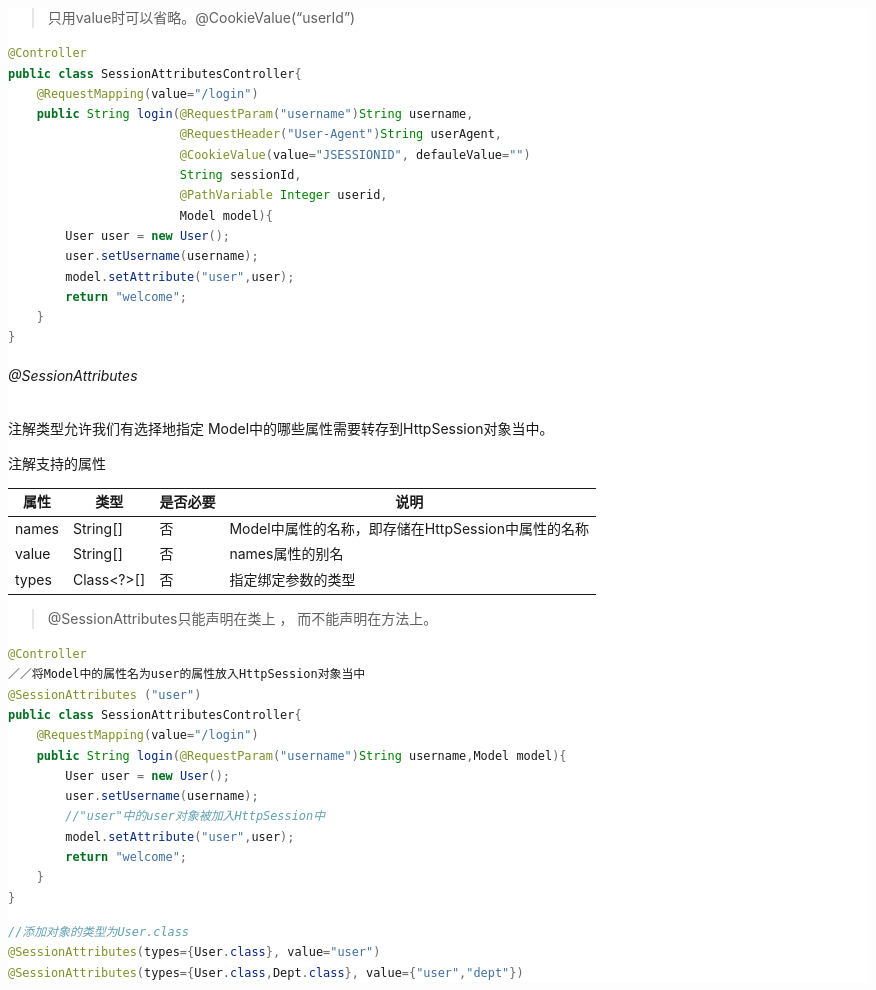 > 只用value时可以省略。@CookieValue(“userId”)

```java
@Controller
public class SessionAttributesController{
    @RequestMapping(value="/login")
    public String login(@RequestParam("username")String username,
                        @RequestHeader("User-Agent")String userAgent,
                        @CookieValue(value="JSESSIONID", defauleValue="") 
                        String sessionId,
                        @PathVariable Integer userid,
                        Model model){
        User user = new User();
        user.setUsername(username);
        model.setAttribute("user",user);
        return "welcome";
    }
}
```



###### @SessionAttributes

注解类型允许我们有选择地指定 Model中的哪些属性需要转存到HttpSession对象当中。

 注解支持的属性

| 属性  | 类型       | 是否必要 | 说明                                               |
| ----- | ---------- | -------- | -------------------------------------------------- |
| names | String[]   | 否       | Model中属性的名称，即存储在HttpSession中属性的名称 |
| value | String[]   | 否       | names属性的别名                                    |
| types | Class<?>[] | 否       | 指定绑定参数的类型                                 |

> @SessionAttributes只能声明在类上 ， 而不能声明在方法上。

```java
@Controller
／／将Model中的属性名为user的属性放入HttpSession对象当中
@SessionAttributes ("user") 
public class SessionAttributesController{
    @RequestMapping(value="/login")
    public String login(@RequestParam("username")String username,Model model){
        User user = new User();
        user.setUsername(username);
        //"user"中的user对象被加入HttpSession中
        model.setAttribute("user",user);
        return "welcome";
    }
}
```

```java
//添加对象的类型为User.class
@SessionAttributes(types={User.class}, value="user")
@SessionAttributes(types={User.class,Dept.class}, value={"user","dept"})
```

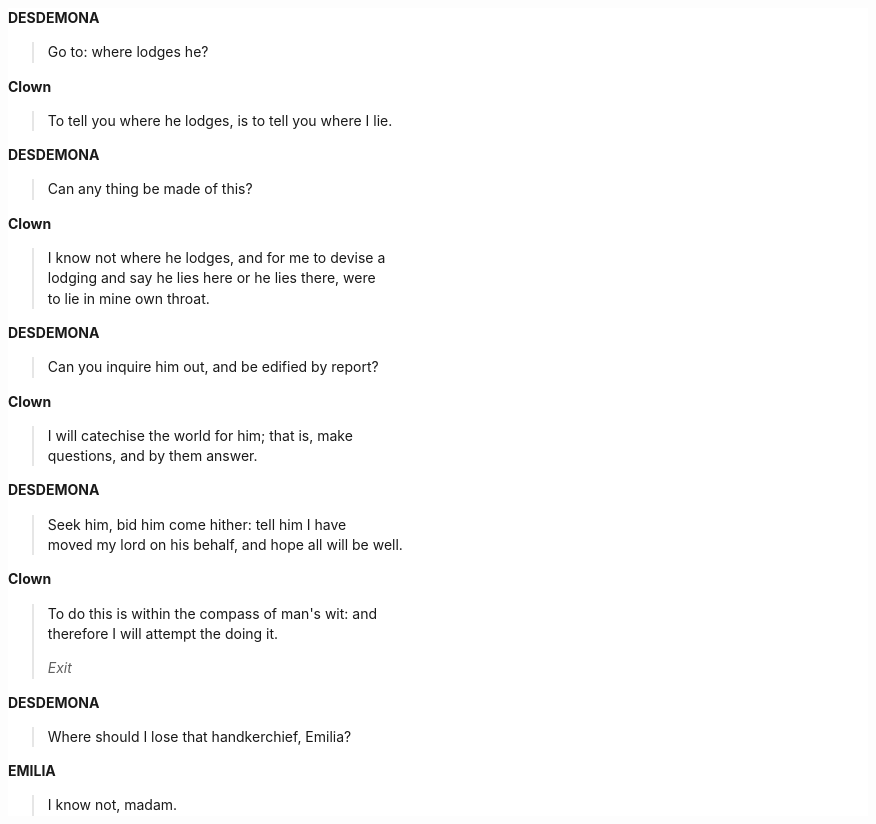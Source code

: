 <A NAME=speech5><b>DESDEMONA</b></a>
<blockquote>
<A NAME=6>Go to: where lodges he?</A><br>
</blockquote>

<A NAME=speech6><b>Clown</b></a>
<blockquote>
<A NAME=7>To tell you where he lodges, is to tell you where I lie.</A><br>
</blockquote>

<A NAME=speech7><b>DESDEMONA</b></a>
<blockquote>
<A NAME=8>Can any thing be made of this?</A><br>
</blockquote>

<A NAME=speech8><b>Clown</b></a>
<blockquote>
<A NAME=9>I know not where he lodges, and for me to devise a</A><br>
<A NAME=10>lodging and say he lies here or he lies there, were</A><br>
<A NAME=11>to lie in mine own throat.</A><br>
</blockquote>

<A NAME=speech9><b>DESDEMONA</b></a>
<blockquote>
<A NAME=12>Can you inquire him out, and be edified by report?</A><br>
</blockquote>

<A NAME=speech10><b>Clown</b></a>
<blockquote>
<A NAME=13>I will catechise the world for him; that is, make</A><br>
<A NAME=14>questions, and by them answer.</A><br>
</blockquote>

<A NAME=speech11><b>DESDEMONA</b></a>
<blockquote>
<A NAME=15>Seek him, bid him come hither: tell him I have</A><br>
<A NAME=16>moved my lord on his behalf, and hope all will be well.</A><br>
</blockquote>

<A NAME=speech12><b>Clown</b></a>
<blockquote>
<A NAME=17>To do this is within the compass of man's wit: and</A><br>
<A NAME=18>therefore I will attempt the doing it.</A><br>
<p><i>Exit</i></p>
</blockquote>

<A NAME=speech13><b>DESDEMONA</b></a>
<blockquote>
<A NAME=19>Where should I lose that handkerchief, Emilia?</A><br>
</blockquote>

<A NAME=speech14><b>EMILIA</b></a>
<blockquote>
<A NAME=20>I know not, madam.</A><br>
</blockquote>

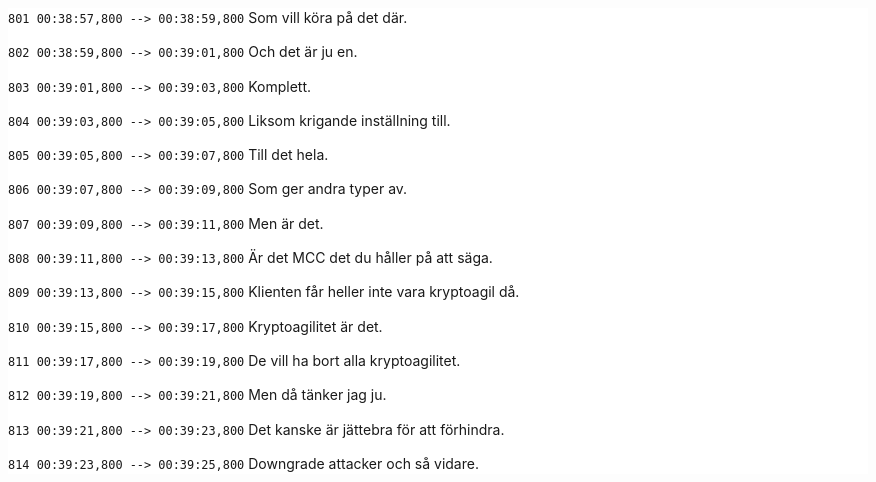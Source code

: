 

`801 00:38:57,800 --> 00:38:59,800`
Som vill köra på det där.



`802 00:38:59,800 --> 00:39:01,800`
Och det är ju en.



`803 00:39:01,800 --> 00:39:03,800`
Komplett.



`804 00:39:03,800 --> 00:39:05,800`
Liksom krigande inställning till.



`805 00:39:05,800 --> 00:39:07,800`
Till det hela.



`806 00:39:07,800 --> 00:39:09,800`
Som ger andra typer av.



`807 00:39:09,800 --> 00:39:11,800`
Men är det.



`808 00:39:11,800 --> 00:39:13,800`
Är det MCC det du håller på att säga.



`809 00:39:13,800 --> 00:39:15,800`
Klienten får heller inte vara kryptoagil då.



`810 00:39:15,800 --> 00:39:17,800`
Kryptoagilitet är det.



`811 00:39:17,800 --> 00:39:19,800`
De vill ha bort alla kryptoagilitet.



`812 00:39:19,800 --> 00:39:21,800`
Men då tänker jag ju.



`813 00:39:21,800 --> 00:39:23,800`
Det kanske är jättebra för att förhindra.



`814 00:39:23,800 --> 00:39:25,800`
Downgrade attacker och så vidare.
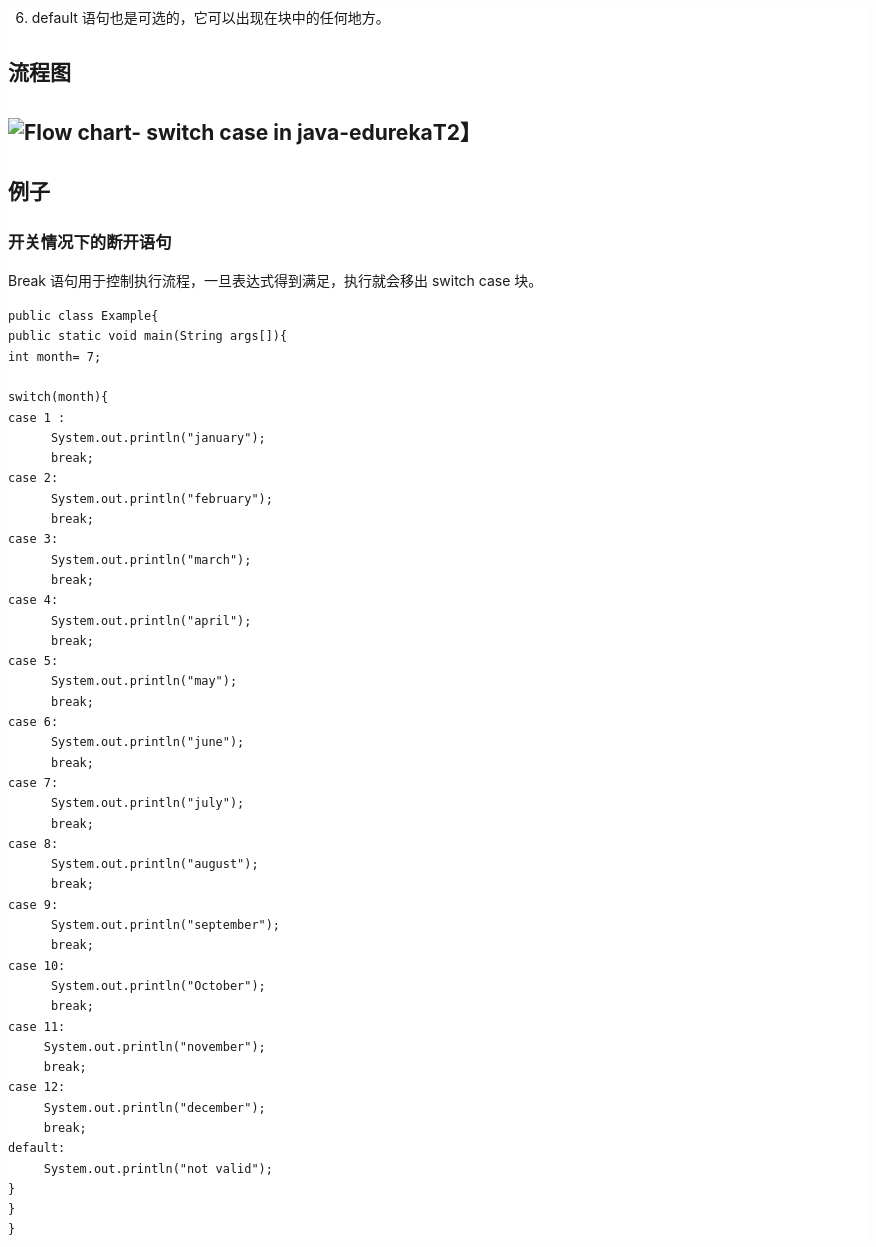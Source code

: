 6.  default 语句也是可选的，它可以出现在块中的任何地方。

## **流程图**

## **![Flow chart- switch case in java-edureka](../Images/ed4f72630ad0a257415f5831eafe0061.png)T2】**

## **例子**

### **开关情况下的断开语句**

Break 语句用于控制执行流程，一旦表达式得到满足，执行就会移出 switch case 块。

```
public class Example{
public static void main(String args[]){
int month= 7;

switch(month){
case 1 :
      System.out.println("january");
      break;
case 2:
      System.out.println("february");
      break;
case 3:
      System.out.println("march");
      break;
case 4:
      System.out.println("april");
      break;
case 5:
      System.out.println("may");
      break;
case 6:
      System.out.println("june");
      break;
case 7:
      System.out.println("july");
      break;
case 8:
      System.out.println("august");
      break;
case 9:
      System.out.println("september");
      break;
case 10:
      System.out.println("October");
      break;
case 11:
     System.out.println("november");
     break;
case 12:
     System.out.println("december");
     break;
default:
     System.out.println("not valid");
}
}
}

```
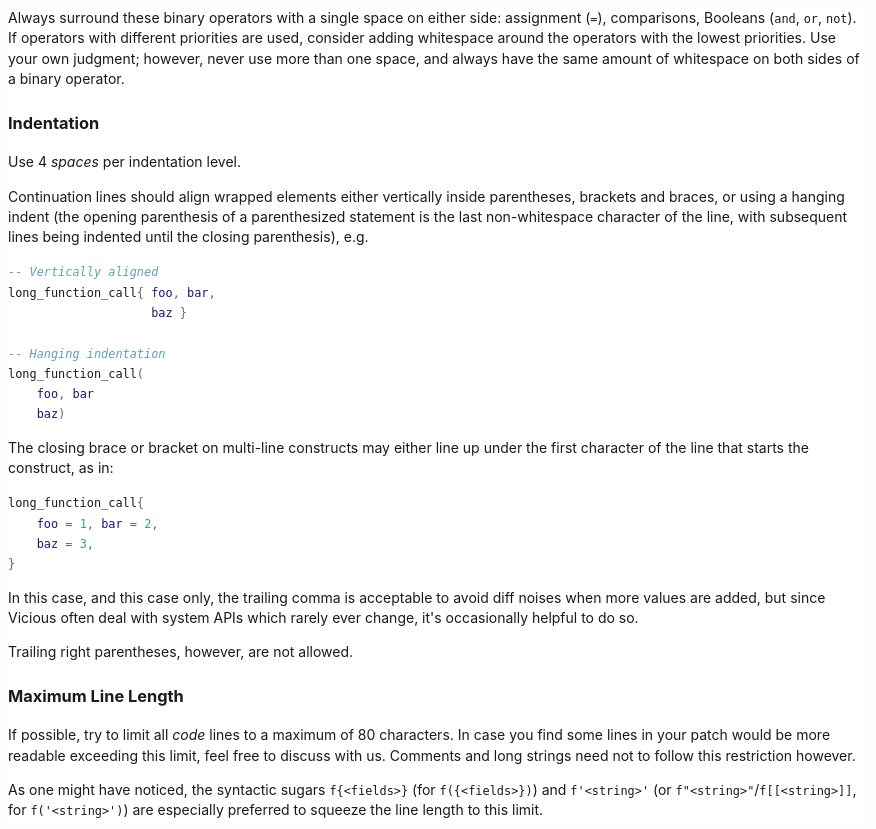 Always surround these binary operators with a single space on either side:
assignment (`=`), comparisons, Booleans (`and`, `or`, `not`).
If operators with different priorities are used, consider adding whitespace
around the operators with the lowest priorities. Use your own judgment;
however, never use more than one space, and always have
the same amount of whitespace on both sides of a binary operator.

### Indentation

Use 4 _spaces_ per indentation level.

Continuation lines should align wrapped elements either vertically
inside parentheses, brackets and braces, or using a hanging indent
(the opening parenthesis of a parenthesized statement is the last
non-whitespace character of the line, with subsequent lines being indented
until the closing parenthesis), e.g.

```lua
-- Vertically aligned
long_function_call{ foo, bar,
                    baz }

-- Hanging indentation
long_function_call(
    foo, bar
    baz)
```

The closing brace or bracket on multi-line constructs may either line up under
the first character of the line that starts the construct, as in:

```lua
long_function_call{
    foo = 1, bar = 2,
    baz = 3,
}
```

In this case, and this case only, the trailing comma is acceptable
to avoid diff noises when more values are added,
but since Vicious often deal with system APIs which rarely ever change,
it's occasionally helpful to do so.

Trailing right parentheses, however, are not allowed.

### Maximum Line Length

If possible, try to limit all _code_ lines to a maximum
of 80 characters. In case you find some lines in your patch would be
more readable exceeding this limit, feel free to discuss with us.
Comments and long strings need not to follow this restriction however.

As one might have noticed, the syntactic sugars `f{<fields>}`
(for `f({<fields>})`) and `f'<string>'` (or `f"<string>"`/`f[[<string>]]`,
for `f('<string>')`) are especially preferred to squeeze
the line length to this limit.
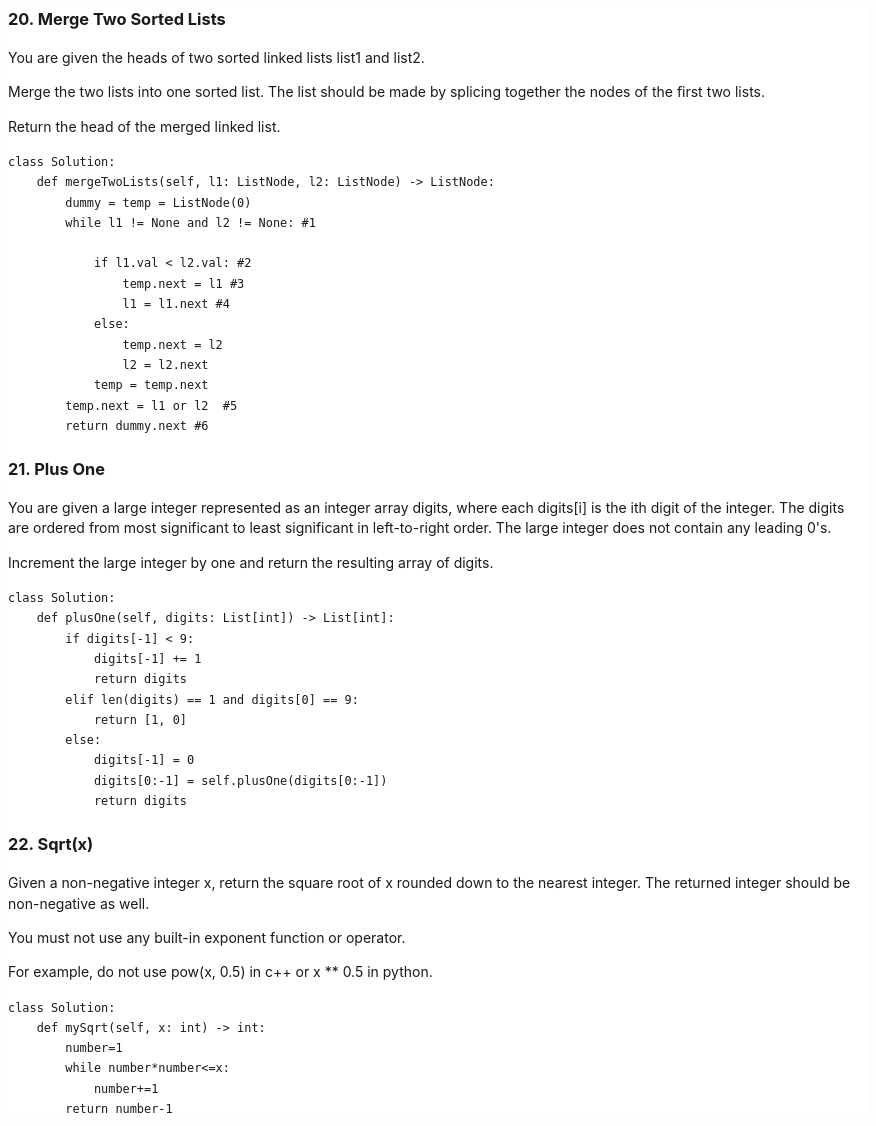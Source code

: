 ### 20. Merge Two Sorted Lists
You are given the heads of two sorted linked lists list1 and list2.

Merge the two lists into one sorted list. The list should be made by splicing together the nodes of the first two lists.

Return the head of the merged linked list.
```
class Solution:
    def mergeTwoLists(self, l1: ListNode, l2: ListNode) -> ListNode:   
        dummy = temp = ListNode(0)
        while l1 != None and l2 != None: #1

            if l1.val < l2.val: #2
                temp.next = l1 #3
                l1 = l1.next #4
            else: 
                temp.next = l2
                l2 = l2.next
            temp = temp.next
        temp.next = l1 or l2  #5
        return dummy.next #6
```

### 21. Plus One
You are given a large integer represented as an integer array digits, where each digits[i] is the ith digit of the integer. The digits are ordered from most significant to least significant in left-to-right order. The large integer does not contain any leading 0's.

Increment the large integer by one and return the resulting array of digits.
```
class Solution:
    def plusOne(self, digits: List[int]) -> List[int]:
        if digits[-1] < 9:
            digits[-1] += 1
            return digits
        elif len(digits) == 1 and digits[0] == 9:
            return [1, 0]
        else:
            digits[-1] = 0
            digits[0:-1] = self.plusOne(digits[0:-1])
            return digits
```

### 22. Sqrt(x)
Given a non-negative integer x, return the square root of x rounded down to the nearest integer. The returned integer should be non-negative as well.

You must not use any built-in exponent function or operator.

For example, do not use pow(x, 0.5) in c++ or x ** 0.5 in python.
```
class Solution:
    def mySqrt(self, x: int) -> int:
        number=1
        while number*number<=x:
            number+=1
        return number-1
```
================================
● Exercise details
Copy out every line of the material above that mentions the word "parenthesis".

● Worked solution
(the opening parenthesis of a parenthesized statement is the last
until the closing parenthesis), e.g.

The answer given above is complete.